Infertility — Treatment with Clomid
After you have been evaluated and it is determined that your infertility may involve issues with ovulation, your doctor may recommend that you take Clomid (clomiphene citrate).
Clomid works by stimulating an increase in the amount of hormones that support the growth and release of a mature egg (ovulation). Note: this medication is not recommended for women whose ovaries no longer make eggs properly.
The incidence of spontaneous twins in the United States is 3.1%. The risk of becoming pregnant with twins or more increases with the use of Clomid.
The most common side effects of Clomid use are hot flashes, breast tenderness, mood swings, nausea, visual symptoms, and headache. Call your doctor for medical advice about adverse side effects.
Regimen for Clomid use
- Clomid is initiated at the starting dose of 50 mg daily for 5 days; the dose can be adjusted if ovulation does not occur. Clomid is given orally, starting on cycle day 3, 4, or 5 for 5 days (cycle days 3-7; 4-8; or 5-9), where day 1 is the onset of the menses.
- Successful use of Clomid requires monitoring of induced cycles. This can be done by using ovulation predictor kits (OPKs). Two good OPKs are Clearblue® Easy and First Response®. If you’re having a hard time with the OPKs, try a digital monitor.
- Day 1 is the first day of menses.
- Starting on day 3, 4 or 5, take the Clomid tablet(s) daily (50 mg / tablet) for 5 days.
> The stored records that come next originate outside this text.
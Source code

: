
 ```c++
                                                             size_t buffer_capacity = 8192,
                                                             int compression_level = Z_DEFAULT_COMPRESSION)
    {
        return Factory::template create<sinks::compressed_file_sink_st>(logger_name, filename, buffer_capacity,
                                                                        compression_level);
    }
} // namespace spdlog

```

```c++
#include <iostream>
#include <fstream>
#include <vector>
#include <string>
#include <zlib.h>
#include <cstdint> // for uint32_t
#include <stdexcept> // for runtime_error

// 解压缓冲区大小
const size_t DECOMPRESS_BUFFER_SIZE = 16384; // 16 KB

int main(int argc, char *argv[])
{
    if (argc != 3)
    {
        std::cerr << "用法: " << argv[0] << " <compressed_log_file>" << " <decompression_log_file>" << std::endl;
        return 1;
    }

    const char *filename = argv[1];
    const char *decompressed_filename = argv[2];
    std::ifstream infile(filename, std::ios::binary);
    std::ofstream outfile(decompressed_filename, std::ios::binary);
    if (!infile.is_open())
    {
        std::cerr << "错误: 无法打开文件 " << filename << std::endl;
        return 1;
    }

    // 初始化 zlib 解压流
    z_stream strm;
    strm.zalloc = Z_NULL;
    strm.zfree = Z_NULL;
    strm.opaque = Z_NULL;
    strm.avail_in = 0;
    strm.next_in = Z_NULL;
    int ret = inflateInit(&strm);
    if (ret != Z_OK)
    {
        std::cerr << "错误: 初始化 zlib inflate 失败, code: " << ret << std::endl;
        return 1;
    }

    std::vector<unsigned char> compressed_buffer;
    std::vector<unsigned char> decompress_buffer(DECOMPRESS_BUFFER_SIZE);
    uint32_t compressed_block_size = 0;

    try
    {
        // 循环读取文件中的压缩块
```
You are expected to ovulate between 5-10 days after stopping the last Clomid dose.
- Using the OPKs, start testing your urine on day 10 of the menses and continue until the test becomes positive, or through day 18. If ovulation does not occur, then you may need to have your Clomid dose adjusted.
- Have intercourse on the day of positive ovulation, and then every other day for 1 week.
- A pregnancy test should be checked if no menses begins by 14-16 days after ovulation.
- Follow up with your physician for a Clomid check, approximately 14-16 days after ovulation.